Thanks..I am going to see what I can do about getting them some more current to feed in, but meantime, maybe they are just getting used to new environment. The tank at the LFS was bare, so they've been without plants, rocks or anything else to climb on for who knows how long. I have several different chunks of wood, several rocks, two with moss tied on, they have checked 'em all out. One piece of wood had developed a bit of grey film that was quite icky looking, I was going to siphon it out but it's gone now. It was either the shrimp or the snail that ate it. They don't seem particularly shy, unless I am moving a plant or something, they are often in plain sight. Be interesting to see how large they grow.. I've read about 3 inches, though I think that's for the boys.


----------



## RevoBuda (Sep 3, 2011)

You can tell which shrimp is male by how thick their forelegs are. The males have thicker forelegs. 

Just make sure they have good flow and they should be okay. I have found them to be very hardy. They are not shy at all, I can be working on mounting some plants right beside them and they ignore me. Two of my shrimp are full grown with the third not that far behind. They molt probably about once every month or so in my tank.

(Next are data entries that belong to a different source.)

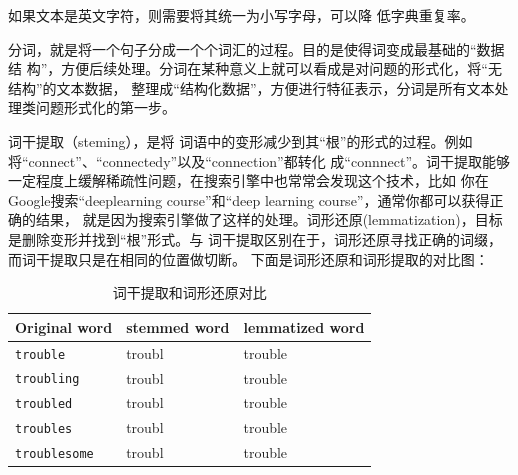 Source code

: 如果文本是英文字符，则需要将其统一为小写字母，可以降
低字典重复率。

分词，就是将一个句子分成一个个词汇的过程。目的是使得词变成最基础的“数据结
构”，方便后续处理。分词在某种意义上就可以看成是对问题的形式化，将“无结构”的文本数据，
整理成“结构化数据”，方便进行特征表示，分词是所有文本处理类问题形式化的第一步。

词干提取（steming），是将
词语中的变形减少到其“根”的形式的过程。例如将“connect”、“connectedy”以及“connection”都转化
成“connnect”。词干提取能够一定程度上缓解稀疏性问题，在搜索引擎中也常常会发现这个技术，比如
你在Google搜索“deeplearning course”和“deep learning course”，通常你都可以获得正确的结果，
就是因为搜索引擎做了这样的处理。词形还原(lemmatization)，目标是删除变形并找到“根”形式。与
词干提取区别在于，词形还原寻找正确的词缀，而词干提取只是在相同的位置做切断。%
下面是词形还原和词形提取的对比图：

\begin{table}[H]                                                                    \begin{singlespace}                                                          
    \centering\caption{词干提取和词形还原对比}\label{tab:level}
    \renewcommand{\arraystretch}{1.5} %
    \begin{tabular}{lll}\hline
      Original word & stemmed word & lemmatized word \\  \hline                                                
      \verb|trouble| & troubl & trouble\\                                                   
      \verb|troubling| & troubl &trouble \\                                                 
      \verb|troubled| & troubl & trouble \\                                                 
      \verb|troubles| & troubl & trouble \\
      \verb|troublesome| & troubl & trouble \\      
      \hline                                                                  
\end{tabular}                                                              
\end{singlespace}                                                            \end{table}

Cheers bud. Let me know how it pans out. It'd be nice to know.


----------



## Fishfur (Mar 4, 2012)

I will, thanks. I do think the largest one is male.. his front pair of legs are definitely thicker than the rest, but the other two I haven't been able to get a good enough look to tell yet. He's the one I see swimming up the front glass, sometimes nearly to the top. Not sure what he's up to, he always just slides back down again. I just hope it's cause he feels good .


----------